__ASSIGNMENT__
Repeat every record exactly, but omit the images.

======

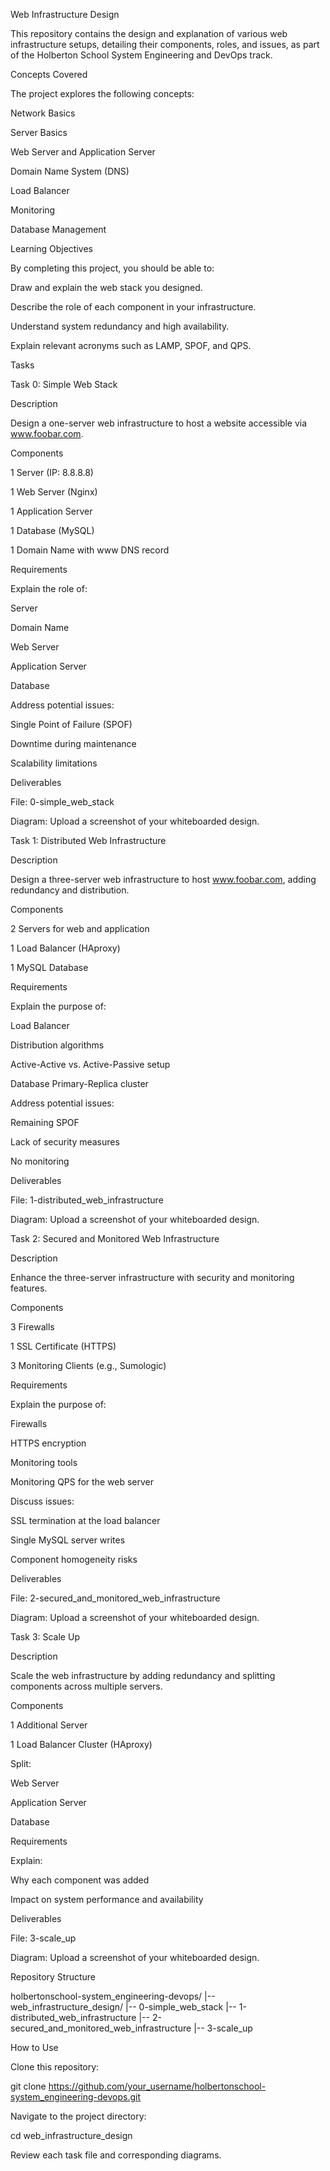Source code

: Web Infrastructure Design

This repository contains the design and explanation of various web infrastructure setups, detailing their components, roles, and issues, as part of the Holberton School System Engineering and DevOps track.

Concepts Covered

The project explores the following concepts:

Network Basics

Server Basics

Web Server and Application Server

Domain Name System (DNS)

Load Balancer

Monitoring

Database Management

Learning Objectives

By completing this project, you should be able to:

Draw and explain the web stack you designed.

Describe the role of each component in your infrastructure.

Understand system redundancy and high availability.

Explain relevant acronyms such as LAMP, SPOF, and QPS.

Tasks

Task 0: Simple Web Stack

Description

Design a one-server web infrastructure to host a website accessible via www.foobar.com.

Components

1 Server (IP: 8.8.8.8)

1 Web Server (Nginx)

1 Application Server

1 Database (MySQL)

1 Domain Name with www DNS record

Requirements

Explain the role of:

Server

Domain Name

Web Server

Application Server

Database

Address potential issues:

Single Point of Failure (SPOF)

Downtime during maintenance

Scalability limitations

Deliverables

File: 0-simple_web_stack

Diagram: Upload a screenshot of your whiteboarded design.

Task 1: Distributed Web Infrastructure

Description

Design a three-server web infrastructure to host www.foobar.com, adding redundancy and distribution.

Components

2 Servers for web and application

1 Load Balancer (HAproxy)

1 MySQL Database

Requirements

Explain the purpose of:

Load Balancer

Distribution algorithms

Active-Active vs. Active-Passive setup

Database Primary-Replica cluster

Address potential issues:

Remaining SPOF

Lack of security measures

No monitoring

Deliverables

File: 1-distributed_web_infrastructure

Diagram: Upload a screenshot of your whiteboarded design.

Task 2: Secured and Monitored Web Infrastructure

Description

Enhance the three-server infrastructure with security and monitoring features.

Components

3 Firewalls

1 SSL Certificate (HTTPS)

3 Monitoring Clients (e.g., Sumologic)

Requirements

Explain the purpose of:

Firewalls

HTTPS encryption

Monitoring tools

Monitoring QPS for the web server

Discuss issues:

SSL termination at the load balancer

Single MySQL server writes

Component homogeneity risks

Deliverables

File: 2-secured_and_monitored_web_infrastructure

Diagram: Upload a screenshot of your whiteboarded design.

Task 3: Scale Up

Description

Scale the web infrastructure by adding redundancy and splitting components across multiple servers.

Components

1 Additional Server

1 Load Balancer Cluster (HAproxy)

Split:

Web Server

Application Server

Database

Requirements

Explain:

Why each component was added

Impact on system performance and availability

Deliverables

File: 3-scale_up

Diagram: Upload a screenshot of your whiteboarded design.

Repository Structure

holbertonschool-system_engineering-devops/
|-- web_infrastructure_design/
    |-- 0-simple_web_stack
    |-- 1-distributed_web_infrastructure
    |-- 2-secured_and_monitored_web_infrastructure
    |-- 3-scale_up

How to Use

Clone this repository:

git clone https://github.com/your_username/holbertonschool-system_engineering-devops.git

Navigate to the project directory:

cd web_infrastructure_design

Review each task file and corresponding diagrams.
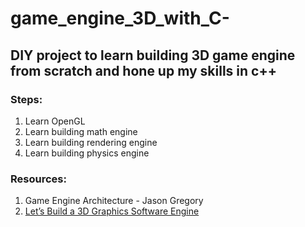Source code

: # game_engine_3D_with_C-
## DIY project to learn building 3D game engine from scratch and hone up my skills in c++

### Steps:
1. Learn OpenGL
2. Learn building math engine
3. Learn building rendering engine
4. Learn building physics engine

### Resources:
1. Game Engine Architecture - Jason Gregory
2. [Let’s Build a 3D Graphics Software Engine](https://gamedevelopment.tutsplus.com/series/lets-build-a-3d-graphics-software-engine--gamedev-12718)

======

__RESULT OF THIS TASK__
Source code

: Web Infrastructure Design

This repository contains the design and explanation of various web infrastructure setups, detailing their components, roles, and issues, as part of the Holberton School System Engineering and DevOps track.

Concepts Covered

The project explores the following concepts:

Network Basics

Server Basics

Web Server and Application Server

Domain Name System (DNS)

Load Balancer

Monitoring

Database Management

Learning Objectives

By completing this project, you should be able to:

Draw and explain the web stack you designed.

Describe the role of each component in your infrastructure.

Understand system redundancy and high availability.

Explain relevant acronyms such as LAMP, SPOF, and QPS.

Tasks

Task 0: Simple Web Stack

Description

Design a one-server web infrastructure to host a website accessible via www.foobar.com.

Components

1 Server (IP: 8.8.8.8)

1 Web Server (Nginx)

1 Application Server

1 Database (MySQL)

1 Domain Name with www DNS record

Requirements

Explain the role of:

Server

Domain Name

Web Server

Application Server

Database

Address potential issues:

Single Point of Failure (SPOF)

Downtime during maintenance

Scalability limitations

Deliverables

File: 0-simple_web_stack

Diagram: Upload a screenshot of your whiteboarded design.

Task 1: Distributed Web Infrastructure

Description

Design a three-server web infrastructure to host www.foobar.com, adding redundancy and distribution.

Components

2 Servers for web and application

1 Load Balancer (HAproxy)

1 MySQL Database

Requirements

Explain the purpose of:

Load Balancer

Distribution algorithms

Active-Active vs. Active-Passive setup

Database Primary-Replica cluster

Address potential issues:

Remaining SPOF

Lack of security measures

No monitoring

Deliverables

File: 1-distributed_web_infrastructure

Diagram: Upload a screenshot of your whiteboarded design.

Task 2: Secured and Monitored Web Infrastructure

Description

Enhance the three-server infrastructure with security and monitoring features.

Components

3 Firewalls

1 SSL Certificate (HTTPS)

3 Monitoring Clients (e.g., Sumologic)

Requirements

Explain the purpose of:

Firewalls

HTTPS encryption

Monitoring tools

Monitoring QPS for the web server

Discuss issues:

SSL termination at the load balancer

Single MySQL server writes

Component homogeneity risks

Deliverables

File: 2-secured_and_monitored_web_infrastructure

Diagram: Upload a screenshot of your whiteboarded design.

Task 3: Scale Up

Description

Scale the web infrastructure by adding redundancy and splitting components across multiple servers.

Components

1 Additional Server

1 Load Balancer Cluster (HAproxy)

Split:

Web Server

Application Server

Database

Requirements

Explain:

Why each component was added

Impact on system performance and availability

Deliverables

File: 3-scale_up

Diagram: Upload a screenshot of your whiteboarded design.

Repository Structure

holbertonschool-system_engineering-devops/
|-- web_infrastructure_design/
    |-- 0-simple_web_stack
    |-- 1-distributed_web_infrastructure
    |-- 2-secured_and_monitored_web_infrastructure
    |-- 3-scale_up

How to Use

Clone this repository:

git clone https://github.com/your_username/holbertonschool-system_engineering-devops.git

Navigate to the project directory:

cd web_infrastructure_design

Review each task file and corresponding diagrams.
Source code

: # game_engine_3D_with_C-
## DIY project to learn building 3D game engine from scratch and hone up my skills in c++

### Steps:
1. Learn OpenGL
2. Learn building math engine
3. Learn building rendering engine
4. Learn building physics engine

### Resources:
1. Game Engine Architecture - Jason Gregory
2. [Let’s Build a 3D Graphics Software Engine](https://gamedevelopment.tutsplus.com/series/lets-build-a-3d-graphics-software-engine--gamedev-12718)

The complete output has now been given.